Advertisements were published in the national newspapers on 1st February 2014, inviting the general public and other interested parties to submit their views on the contract to the HSE. The draft contract is available for review on the HSE website and the closing date for receipt by the HSE of written submissions is 21st February 2014.

This is the first public consultation of its kind. I welcome all views on the type of service to be delivered to children under this new arrangement and look forward to the results of the consultation process.

With reference to the specific clause in the draft contract to which Deputy Kelleher refers (Clause 28.4.4), it is intended to reflect and be protective of the HSE's interests given that the primary statutory obligations to provide general practitioner medical and surgical services will rest with the HSE. It is not in any sense intended to impose unwarranted or inappropriate restrictions on individual GP contractors in advocating on behalf of their patients.

A similar clause can be found in the form of agreement with Clinical Dental Technicians, which was introduced in 2011. The clause in question should be viewed in the context of the entire draft document, where the intent is to balance the duties, obligations and rights of both parties, while at the same time, having due regard to the overriding statutory obligations that will rest with the HSE.

I will be pleased to discuss this, and all other provisions contained in the draft contract, with a view to resolving any concerns which the GPs or their representatives may have.

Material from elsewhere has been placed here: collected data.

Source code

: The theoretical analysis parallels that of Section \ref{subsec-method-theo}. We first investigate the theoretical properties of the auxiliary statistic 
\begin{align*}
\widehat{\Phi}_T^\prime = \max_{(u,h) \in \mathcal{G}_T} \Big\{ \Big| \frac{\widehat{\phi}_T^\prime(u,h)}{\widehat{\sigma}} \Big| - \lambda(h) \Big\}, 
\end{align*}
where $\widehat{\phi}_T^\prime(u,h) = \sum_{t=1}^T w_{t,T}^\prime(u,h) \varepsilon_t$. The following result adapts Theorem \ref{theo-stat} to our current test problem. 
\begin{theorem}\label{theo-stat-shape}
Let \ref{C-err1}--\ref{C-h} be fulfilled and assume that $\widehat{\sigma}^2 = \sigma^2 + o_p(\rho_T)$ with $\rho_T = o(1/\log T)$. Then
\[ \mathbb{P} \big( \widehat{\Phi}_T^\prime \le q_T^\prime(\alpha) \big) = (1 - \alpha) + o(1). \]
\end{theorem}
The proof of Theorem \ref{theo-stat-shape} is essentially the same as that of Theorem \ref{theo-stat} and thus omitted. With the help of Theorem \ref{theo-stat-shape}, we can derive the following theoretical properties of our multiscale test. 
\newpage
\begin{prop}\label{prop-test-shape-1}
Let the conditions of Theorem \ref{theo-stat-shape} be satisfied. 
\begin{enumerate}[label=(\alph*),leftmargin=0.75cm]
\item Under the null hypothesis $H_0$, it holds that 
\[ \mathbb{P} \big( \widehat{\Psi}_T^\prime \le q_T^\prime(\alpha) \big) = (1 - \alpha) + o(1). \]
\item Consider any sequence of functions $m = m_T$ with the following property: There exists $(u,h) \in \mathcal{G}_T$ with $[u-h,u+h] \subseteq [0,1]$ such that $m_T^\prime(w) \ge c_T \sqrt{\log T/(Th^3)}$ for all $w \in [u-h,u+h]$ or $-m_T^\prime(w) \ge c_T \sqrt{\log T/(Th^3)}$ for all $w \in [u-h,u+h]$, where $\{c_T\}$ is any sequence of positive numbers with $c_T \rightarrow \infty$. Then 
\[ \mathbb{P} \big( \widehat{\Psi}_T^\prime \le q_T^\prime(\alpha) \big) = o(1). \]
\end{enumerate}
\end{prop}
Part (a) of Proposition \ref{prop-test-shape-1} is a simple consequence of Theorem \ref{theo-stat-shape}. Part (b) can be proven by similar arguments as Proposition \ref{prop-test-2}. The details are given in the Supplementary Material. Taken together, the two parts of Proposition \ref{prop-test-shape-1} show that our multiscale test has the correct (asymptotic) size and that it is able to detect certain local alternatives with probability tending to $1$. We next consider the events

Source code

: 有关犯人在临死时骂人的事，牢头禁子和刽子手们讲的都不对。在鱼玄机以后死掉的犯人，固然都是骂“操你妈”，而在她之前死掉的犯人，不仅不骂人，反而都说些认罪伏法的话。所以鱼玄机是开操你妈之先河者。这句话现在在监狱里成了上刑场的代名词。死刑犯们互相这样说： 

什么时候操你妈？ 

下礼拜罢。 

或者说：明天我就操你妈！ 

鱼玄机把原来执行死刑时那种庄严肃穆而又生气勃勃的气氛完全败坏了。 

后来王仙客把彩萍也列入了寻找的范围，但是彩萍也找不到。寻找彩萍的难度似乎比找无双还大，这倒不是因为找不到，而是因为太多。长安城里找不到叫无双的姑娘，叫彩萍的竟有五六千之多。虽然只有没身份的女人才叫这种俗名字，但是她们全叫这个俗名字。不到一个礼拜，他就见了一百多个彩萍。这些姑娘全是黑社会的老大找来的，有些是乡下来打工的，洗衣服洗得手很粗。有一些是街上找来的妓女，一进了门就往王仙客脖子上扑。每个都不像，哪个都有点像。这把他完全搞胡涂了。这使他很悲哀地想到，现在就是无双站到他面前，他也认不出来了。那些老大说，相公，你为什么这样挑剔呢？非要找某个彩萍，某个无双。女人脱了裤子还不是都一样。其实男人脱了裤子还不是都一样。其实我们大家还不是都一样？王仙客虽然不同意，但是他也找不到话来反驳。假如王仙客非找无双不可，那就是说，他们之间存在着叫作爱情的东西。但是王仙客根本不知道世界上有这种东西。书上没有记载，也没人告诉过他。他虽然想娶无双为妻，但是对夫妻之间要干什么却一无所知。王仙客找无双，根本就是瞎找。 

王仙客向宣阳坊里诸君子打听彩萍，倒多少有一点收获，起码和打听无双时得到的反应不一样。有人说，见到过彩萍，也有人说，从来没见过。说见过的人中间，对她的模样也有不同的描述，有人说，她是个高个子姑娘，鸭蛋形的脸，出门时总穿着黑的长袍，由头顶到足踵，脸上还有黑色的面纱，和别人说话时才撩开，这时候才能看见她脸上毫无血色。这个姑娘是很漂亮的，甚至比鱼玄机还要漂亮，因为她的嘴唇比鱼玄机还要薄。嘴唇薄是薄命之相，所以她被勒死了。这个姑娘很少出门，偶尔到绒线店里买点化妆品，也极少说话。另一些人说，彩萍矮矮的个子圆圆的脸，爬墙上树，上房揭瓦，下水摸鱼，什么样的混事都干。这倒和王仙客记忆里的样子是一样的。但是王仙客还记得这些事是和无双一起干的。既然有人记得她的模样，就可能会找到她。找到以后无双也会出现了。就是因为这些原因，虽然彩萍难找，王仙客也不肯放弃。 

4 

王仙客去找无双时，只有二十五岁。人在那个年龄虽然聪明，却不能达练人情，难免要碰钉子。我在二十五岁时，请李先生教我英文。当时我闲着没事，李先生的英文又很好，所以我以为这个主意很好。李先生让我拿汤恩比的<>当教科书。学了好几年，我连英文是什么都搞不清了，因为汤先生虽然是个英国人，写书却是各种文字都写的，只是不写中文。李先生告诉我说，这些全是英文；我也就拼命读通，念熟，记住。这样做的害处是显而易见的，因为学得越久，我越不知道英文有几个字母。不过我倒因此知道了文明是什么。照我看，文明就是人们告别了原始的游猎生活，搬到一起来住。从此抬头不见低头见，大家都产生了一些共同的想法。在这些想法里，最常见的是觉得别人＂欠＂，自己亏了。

In relation to Deputy Kelleher's question on reference to the Medical Practitioners Act, 2007, the Act is referred to in "Clause 1 Definitions and Interpretation" of the draft contract, in the context of the definition of "Service Provider".There are further references throughout the draft contract to the Irish Medical Council as the relevant competent regulatory body under the Medical Practitioners Act, 2007.

I wish to take this opportunity to reiterate that the document which has been put out for consultation is a draft. I have no doubt that there will be changes to the text following the consultation process. In particular, it is my intention to meet with the ICGP, the IMO and the NAGP in the coming weeks for detailed discussions on the scope and content of the draft contract. This will afford them the fullest opportunity to raise any and all issues which they may have regarding the draft contact and indeed, to make their own proposals as to how it may be improved.